WHAT THE TASK REQUIRES = Your answer should be each line of the entries that contains the word "exists", copied in full.

Recorded data =
____________________
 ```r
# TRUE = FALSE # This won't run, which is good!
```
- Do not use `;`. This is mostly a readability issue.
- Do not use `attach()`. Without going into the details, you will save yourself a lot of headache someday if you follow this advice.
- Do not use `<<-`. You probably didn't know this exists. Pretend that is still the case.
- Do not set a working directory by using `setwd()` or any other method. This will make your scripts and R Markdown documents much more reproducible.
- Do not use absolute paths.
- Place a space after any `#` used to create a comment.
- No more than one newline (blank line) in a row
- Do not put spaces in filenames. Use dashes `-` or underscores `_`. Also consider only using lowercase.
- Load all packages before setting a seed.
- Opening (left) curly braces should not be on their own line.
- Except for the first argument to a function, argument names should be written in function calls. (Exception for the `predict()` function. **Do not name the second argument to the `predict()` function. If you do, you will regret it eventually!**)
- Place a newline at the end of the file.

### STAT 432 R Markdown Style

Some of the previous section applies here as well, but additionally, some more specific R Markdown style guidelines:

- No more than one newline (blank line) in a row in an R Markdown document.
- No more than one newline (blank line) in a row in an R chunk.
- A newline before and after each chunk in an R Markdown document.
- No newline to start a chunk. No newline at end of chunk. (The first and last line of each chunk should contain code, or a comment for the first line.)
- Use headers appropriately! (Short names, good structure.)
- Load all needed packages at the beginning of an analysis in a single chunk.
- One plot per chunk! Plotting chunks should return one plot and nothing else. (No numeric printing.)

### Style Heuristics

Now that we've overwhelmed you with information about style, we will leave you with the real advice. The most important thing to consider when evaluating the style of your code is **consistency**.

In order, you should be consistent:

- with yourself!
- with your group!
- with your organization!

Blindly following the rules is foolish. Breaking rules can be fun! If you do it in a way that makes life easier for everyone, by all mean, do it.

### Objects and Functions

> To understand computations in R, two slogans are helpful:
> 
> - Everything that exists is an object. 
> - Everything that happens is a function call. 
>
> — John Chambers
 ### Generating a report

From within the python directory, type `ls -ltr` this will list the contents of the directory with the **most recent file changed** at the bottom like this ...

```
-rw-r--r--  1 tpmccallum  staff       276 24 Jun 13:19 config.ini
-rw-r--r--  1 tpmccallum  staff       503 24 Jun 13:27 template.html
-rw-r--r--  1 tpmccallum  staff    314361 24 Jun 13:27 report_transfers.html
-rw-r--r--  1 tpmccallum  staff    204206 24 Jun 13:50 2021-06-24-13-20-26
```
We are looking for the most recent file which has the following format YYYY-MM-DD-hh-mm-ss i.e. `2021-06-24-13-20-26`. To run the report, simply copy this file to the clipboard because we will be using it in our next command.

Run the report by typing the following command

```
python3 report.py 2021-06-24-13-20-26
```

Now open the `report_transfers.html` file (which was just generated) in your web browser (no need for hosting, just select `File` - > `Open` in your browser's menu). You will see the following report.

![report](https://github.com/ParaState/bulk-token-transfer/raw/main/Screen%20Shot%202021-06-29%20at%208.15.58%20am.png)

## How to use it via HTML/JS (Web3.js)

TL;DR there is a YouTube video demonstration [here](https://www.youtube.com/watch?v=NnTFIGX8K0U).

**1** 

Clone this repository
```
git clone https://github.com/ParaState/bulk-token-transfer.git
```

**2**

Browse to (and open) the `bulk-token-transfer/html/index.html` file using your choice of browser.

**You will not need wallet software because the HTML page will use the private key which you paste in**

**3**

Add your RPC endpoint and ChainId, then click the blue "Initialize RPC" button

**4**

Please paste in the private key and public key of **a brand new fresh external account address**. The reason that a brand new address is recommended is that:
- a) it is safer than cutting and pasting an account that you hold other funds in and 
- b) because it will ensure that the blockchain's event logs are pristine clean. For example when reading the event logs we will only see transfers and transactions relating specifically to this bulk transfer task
____________________
REPLY TO THE EXERCISE =
- Do not use `<<-`. You probably didn't know this exists. Pretend that is still the case.
> - Everything that exists is an object. 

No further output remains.